Pero Juan Vicente de Bolívar fue también un hombre de su tiempo, época en la cual los españoles americanos veían a la Corona cada vez más lejana de sus propios intereses. Juan Vicente y los nobles de Caracas protestaron entonces contra los ultrajes que decían recibir del intendente y su repulsa iba incluso contra «todo pícaro godo», y añadían que el procónsul español «sigue tratando a los americanos, no importa de qué estirpe, rango o circunstancias, como si fuesen unos esclavos viles».

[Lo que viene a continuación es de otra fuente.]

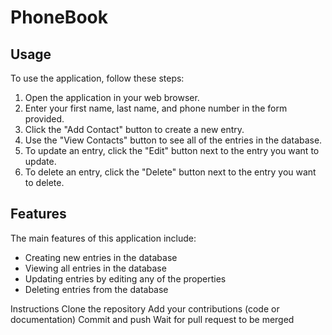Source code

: # PhoneBook
## Usage

To use the application, follow these steps:

1. Open the application in your web browser.
2. Enter your first name, last name, and phone number in the form provided.
3. Click the "Add Contact" button to create a new entry.
4. Use the "View Contacts" button to see all of the entries in the database.
5. To update an entry, click the "Edit" button next to the entry you want to update.
6. To delete an entry, click the "Delete" button next to the entry you want to delete.

## Features

The main features of this application include:

- Creating new entries in the database
- Viewing all entries in the database
- Updating entries by editing any of the properties
- Deleting entries from the database

Instructions
Clone the repository
Add your contributions (code or documentation)
Commit and push
Wait for pull request to be merged
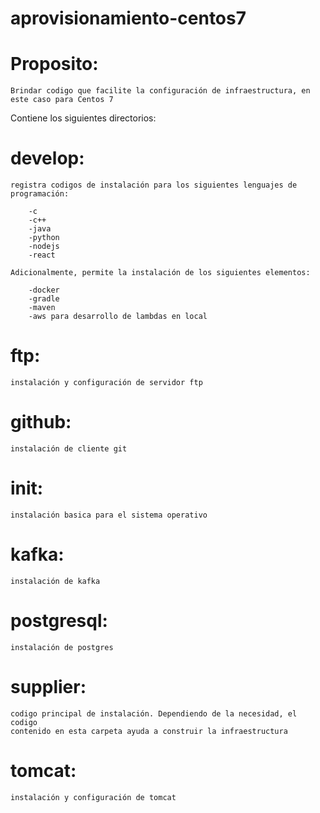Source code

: # aprovisionamiento-centos7
# Proposito: 

    Brindar codigo que facilite la configuración de infraestructura, en este caso para Centos 7

Contiene los siguientes directorios:

# develop: 
    registra codigos de instalación para los siguientes lenguajes de programación:

		-c
		-c++
		-java
		-python 
		-nodejs
		-react
 
    Adicionalmente, permite la instalación de los siguientes elementos:

		-docker
		-gradle
		-maven 
		-aws para desarrollo de lambdas en local

# ftp:
    instalación y configuración de servidor ftp
# github: 
    instalación de cliente git 
# init: 
    instalación basica para el sistema operativo 
# kafka: 
    instalación de kafka 
# postgresql:
    instalación de postgres
# supplier:
    codigo principal de instalación. Dependiendo de la necesidad, el codigo 
	contenido en esta carpeta ayuda a construir la infraestructura
# tomcat: 
    instalación y configuración de tomcat
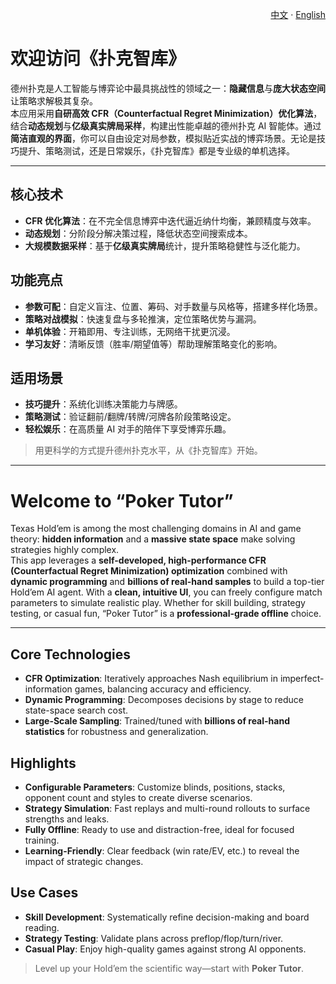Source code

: <!-- Language Switch / 语言切换 -->
<p align="right">
  <a href="#cn">中文</a> · <a href="#en">English</a>
</p>

<a id="cn"></a>

# 欢迎访问《扑克智库》

德州扑克是人工智能与博弈论中最具挑战性的领域之一：**隐藏信息**与**庞大状态空间**让策略求解极其复杂。  
本应用采用**自研高效 CFR（Counterfactual Regret Minimization）优化算法**，结合**动态规划**与**亿级真实牌局采样**，构建出性能卓越的德州扑克 AI 智能体。通过**简洁直观的界面**，你可以自由设定对局参数，模拟贴近实战的博弈场景。无论是技巧提升、策略测试，还是日常娱乐，《扑克智库》都是专业级的单机选择。

---

## 核心技术
- **CFR 优化算法**：在不完全信息博弈中迭代逼近纳什均衡，兼顾精度与效率。  
- **动态规划**：分阶段分解决策过程，降低状态空间搜索成本。  
- **大规模数据采样**：基于**亿级真实牌局**统计，提升策略稳健性与泛化能力。

## 功能亮点
- **参数可配**：自定义盲注、位置、筹码、对手数量与风格等，搭建多样化场景。  
- **策略对战模拟**：快速复盘与多轮推演，定位策略优势与漏洞。  
- **单机体验**：开箱即用、专注训练，无网络干扰更沉浸。  
- **学习友好**：清晰反馈（胜率/期望值等）帮助理解策略变化的影响。

## 适用场景
- **技巧提升**：系统化训练决策能力与牌感。  
- **策略测试**：验证翻前/翻牌/转牌/河牌各阶段策略设定。  
- **轻松娱乐**：在高质量 AI 对手的陪伴下享受博弈乐趣。

> 用更科学的方式提升德州扑克水平，从《扑克智库》开始。

---

<a id="en"></a>

# Welcome to “Poker Tutor”

Texas Hold’em is among the most challenging domains in AI and game theory: **hidden information** and a **massive state space** make solving strategies highly complex.  
This app leverages a **self-developed, high-performance CFR (Counterfactual Regret Minimization) optimization** combined with **dynamic programming** and **billions of real-hand samples** to build a top-tier Hold’em AI agent. With a **clean, intuitive UI**, you can freely configure match parameters to simulate realistic play. Whether for skill building, strategy testing, or casual fun, “Poker Tutor” is a **professional-grade offline** choice.

---

## Core Technologies
- **CFR Optimization**: Iteratively approaches Nash equilibrium in imperfect-information games, balancing accuracy and efficiency.  
- **Dynamic Programming**: Decomposes decisions by stage to reduce state-space search cost.  
- **Large-Scale Sampling**: Trained/tuned with **billions of real-hand statistics** for robustness and generalization.

## Highlights
- **Configurable Parameters**: Customize blinds, positions, stacks, opponent count and styles to create diverse scenarios.  
- **Strategy Simulation**: Fast replays and multi-round rollouts to surface strengths and leaks.  
- **Fully Offline**: Ready to use and distraction-free, ideal for focused training.  
- **Learning-Friendly**: Clear feedback (win rate/EV, etc.) to reveal the impact of strategic changes.

## Use Cases
- **Skill Development**: Systematically refine decision-making and board reading.  
- **Strategy Testing**: Validate plans across preflop/flop/turn/river.  
- **Casual Play**: Enjoy high-quality games against strong AI opponents.

> Level up your Hold’em the scientific way—start with **Poker Tutor**.

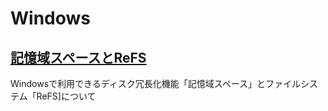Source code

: # Windows

## [記憶域スペースとReFS](/Windows/記憶域スペース)  
Windowsで利用できるディスク冗長化機能「記憶域スペース」とファイルシステム「ReFS]について  
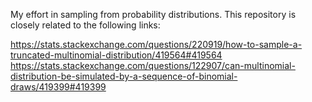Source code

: My effort in sampling from probability distributions. This repository is closely related to the following links:

https://stats.stackexchange.com/questions/220919/how-to-sample-a-truncated-multinomial-distribution/419564#419564
https://stats.stackexchange.com/questions/122907/can-multinomial-distribution-be-simulated-by-a-sequence-of-binomial-draws/419399#419399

Entre los aristócratas venezolanos había un resentimiento con la Corona, animado por el desconocimiento hacia su clase y privilegios, así como por todo aquello que consideraban como mal gobierno. Desde una visión actual podríamos llamarlos reformistas que se quejaban por «el lamentable estado de esta provincia», pero que proclamaban la prudencia y evitar inconcebibles excesos como los de Túpac Amaru en el Cuzco o los de José Antonio Galán en Santa Fe.
Retrato de María de la Concepción Palacios de Aguirre y Ariztía-Sojo y Blanco (1758-1792), madre de Simón Bolívar, que recibió una educación esmerada y al quedar viuda se hizo cargo de la administración de los bienes familiares.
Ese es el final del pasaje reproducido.